坐在第二排的女生不满地抬头看了老师一眼,监考老师只得作罢,又回到了讲台前坐下。
本来,她作为监考老师,其责任只有防止学生作弊,并没有督促学生答题的义务。但她恨铁不成钢地看了眼教室第一列第一排的位置,那可是年级第一啊。
年级第一怎么会堕落到一上来就睡觉,不把考试当回事的地步了呢?
“不会是生病了吧?”另一位监考老师走到前面,也忧虑地看了眼林语溪。
女监考老师摇了摇头,低声道:“刚开始叫起来过一回,理直气壮地说就是想睡觉,又趴下去了。”
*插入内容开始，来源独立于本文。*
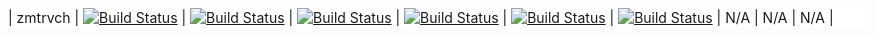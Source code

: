 | zmtrvch | [![Build Status](https://dev.azure.com/ashabinskiy/KmaOoad18/_apis/build/status/assignment-w2-zmtrvch-ci?label==)](https://dev.azure.com/ashabinskiy/KmaOoad18/_build/latest?definitionId=170) | [![Build Status](https://dev.azure.com/ashabinskiy/KmaOoad18/_apis/build/status/assignment-w3-zmtrvch-ci?label==)](https://dev.azure.com/ashabinskiy/KmaOoad18/_build/latest?definitionId=227) | [![Build Status](https://dev.azure.com/ashabinskiy/KmaOoad18/_apis/build/status/assignment-w4-zmtrvch-ci?label==)](https://dev.azure.com/ashabinskiy/KmaOoad18/_build/latest?definitionId=267) | [![Build Status](https://dev.azure.com/ashabinskiy/KmaOoad18/_apis/build/status/assignment-w5-zmtrvch-ci?label==)](https://dev.azure.com/ashabinskiy/KmaOoad18/_build/latest?definitionId=401) | [![Build Status](https://dev.azure.com/ashabinskiy/KmaOoad18/_apis/build/status/assignment-w6-zmtrvch-ci?label==)](https://dev.azure.com/ashabinskiy/KmaOoad18/_build/latest?definitionId=402) | [![Build Status](https://dev.azure.com/ashabinskiy/KmaOoad18/_apis/build/status/assignment-w7-zmtrvch-ci?label==)](https://dev.azure.com/ashabinskiy/KmaOoad18/_build/latest?definitionId=403) | N/A | N/A | N/A |
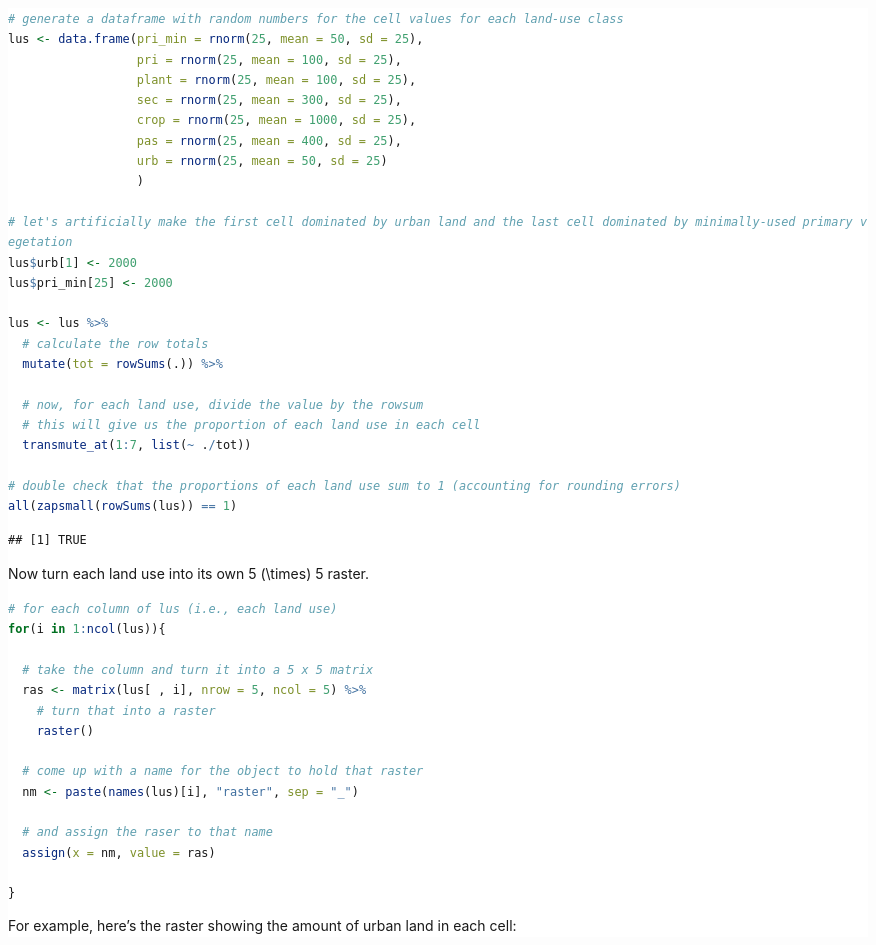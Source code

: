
 ``` r
# generate a dataframe with random numbers for the cell values for each land-use class
lus <- data.frame(pri_min = rnorm(25, mean = 50, sd = 25),
                  pri = rnorm(25, mean = 100, sd = 25),
                  plant = rnorm(25, mean = 100, sd = 25),
                  sec = rnorm(25, mean = 300, sd = 25),
                  crop = rnorm(25, mean = 1000, sd = 25),
                  pas = rnorm(25, mean = 400, sd = 25),
                  urb = rnorm(25, mean = 50, sd = 25)
                  )

# let's artificially make the first cell dominated by urban land and the last cell dominated by minimally-used primary vegetation
lus$urb[1] <- 2000
lus$pri_min[25] <- 2000

lus <- lus %>%
  # calculate the row totals
  mutate(tot = rowSums(.)) %>%
  
  # now, for each land use, divide the value by the rowsum
  # this will give us the proportion of each land use in each cell
  transmute_at(1:7, list(~ ./tot))

# double check that the proportions of each land use sum to 1 (accounting for rounding errors)
all(zapsmall(rowSums(lus)) == 1)
```

    ## [1] TRUE

Now turn each land use into its own 5 \(\times\) 5 raster.

``` r
# for each column of lus (i.e., each land use)
for(i in 1:ncol(lus)){
  
  # take the column and turn it into a 5 x 5 matrix
  ras <- matrix(lus[ , i], nrow = 5, ncol = 5) %>%
    # turn that into a raster
    raster()
  
  # come up with a name for the object to hold that raster
  nm <- paste(names(lus)[i], "raster", sep = "_")
  
  # and assign the raser to that name
  assign(x = nm, value = ras)
  
}
```

For example, here’s the raster showing the amount of urban land in each
cell:
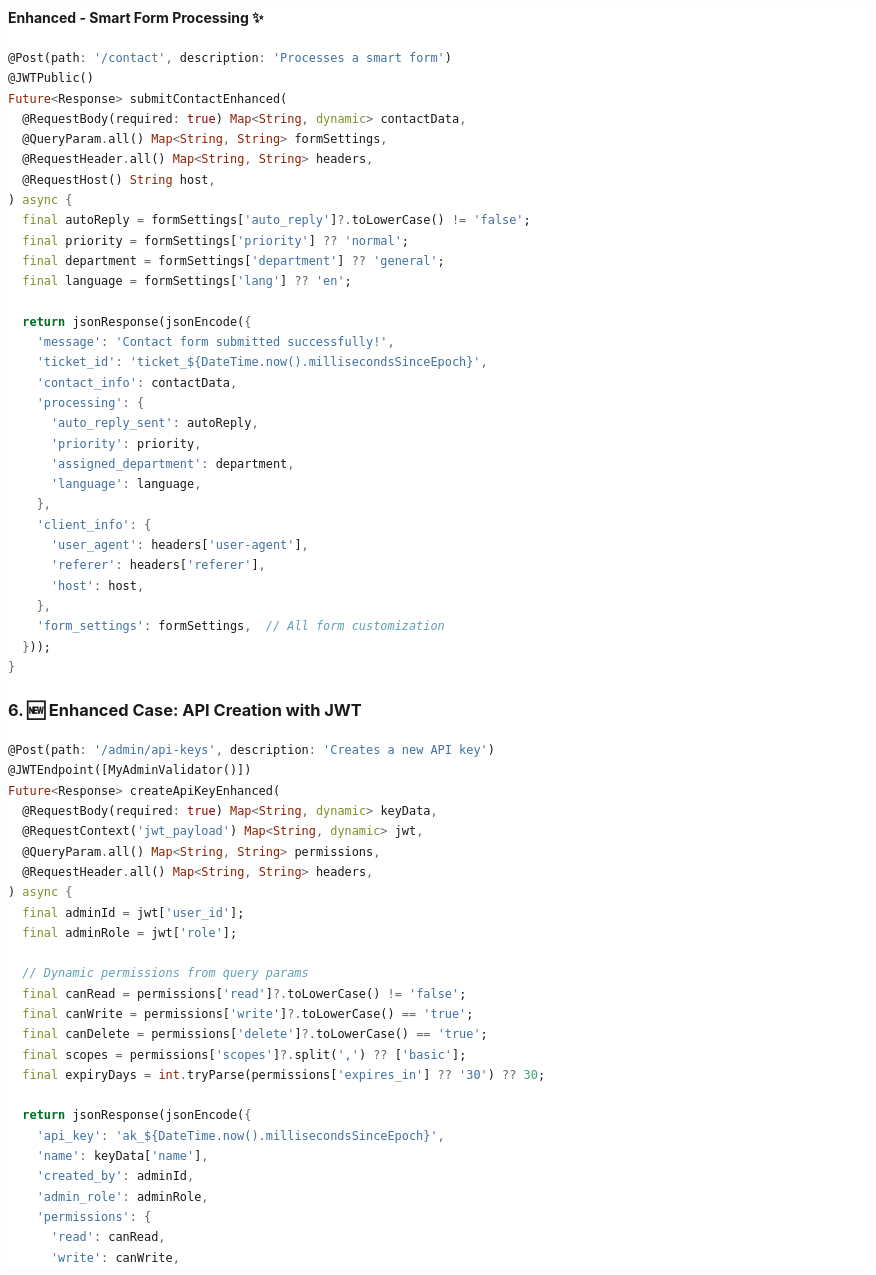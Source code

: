 #### Enhanced - Smart Form Processing ✨
```dart
@Post(path: '/contact', description: 'Processes a smart form')
@JWTPublic()
Future<Response> submitContactEnhanced(
  @RequestBody(required: true) Map<String, dynamic> contactData,
  @QueryParam.all() Map<String, String> formSettings,
  @RequestHeader.all() Map<String, String> headers,
  @RequestHost() String host,
) async {
  final autoReply = formSettings['auto_reply']?.toLowerCase() != 'false';
  final priority = formSettings['priority'] ?? 'normal';
  final department = formSettings['department'] ?? 'general';
  final language = formSettings['lang'] ?? 'en';
  
  return jsonResponse(jsonEncode({
    'message': 'Contact form submitted successfully!',
    'ticket_id': 'ticket_${DateTime.now().millisecondsSinceEpoch}',
    'contact_info': contactData,
    'processing': {
      'auto_reply_sent': autoReply,
      'priority': priority,
      'assigned_department': department,
      'language': language,
    },
    'client_info': {
      'user_agent': headers['user-agent'],
      'referer': headers['referer'],
      'host': host,
    },
    'form_settings': formSettings,  // All form customization
  }));
}
```

### 6. **🆕 Enhanced Case: API Creation with JWT**
```dart
@Post(path: '/admin/api-keys', description: 'Creates a new API key')
@JWTEndpoint([MyAdminValidator()])
Future<Response> createApiKeyEnhanced(
  @RequestBody(required: true) Map<String, dynamic> keyData,
  @RequestContext('jwt_payload') Map<String, dynamic> jwt,
  @QueryParam.all() Map<String, String> permissions,
  @RequestHeader.all() Map<String, String> headers,
) async {
  final adminId = jwt['user_id'];
  final adminRole = jwt['role'];
  
  // Dynamic permissions from query params
  final canRead = permissions['read']?.toLowerCase() != 'false';
  final canWrite = permissions['write']?.toLowerCase() == 'true';
  final canDelete = permissions['delete']?.toLowerCase() == 'true';
  final scopes = permissions['scopes']?.split(',') ?? ['basic'];
  final expiryDays = int.tryParse(permissions['expires_in'] ?? '30') ?? 30;
  
  return jsonResponse(jsonEncode({
    'api_key': 'ak_${DateTime.now().millisecondsSinceEpoch}',
    'name': keyData['name'],
    'created_by': adminId,
    'admin_role': adminRole,
    'permissions': {
      'read': canRead,
      'write': canWrite,
```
距离第一场考试结束还有四十分钟,除了林语溪,整个考场的人都在奋笔疾书。
就在这静谧的时刻,楼下忽然传来一声尖叫。
考场里除了几个人抬了下头,几乎没有人在意这声喊叫。
但紧接着,楼下传来此起彼伏的尖叫声,还有救命声。
大半个考场的学生都停下了笔,疑惑地和周围的人交换着眼神。
“先考试,不要管外面的声音。”男监考老师这么说着,留在教室看管纪律,女监考老师则快步走向了门外。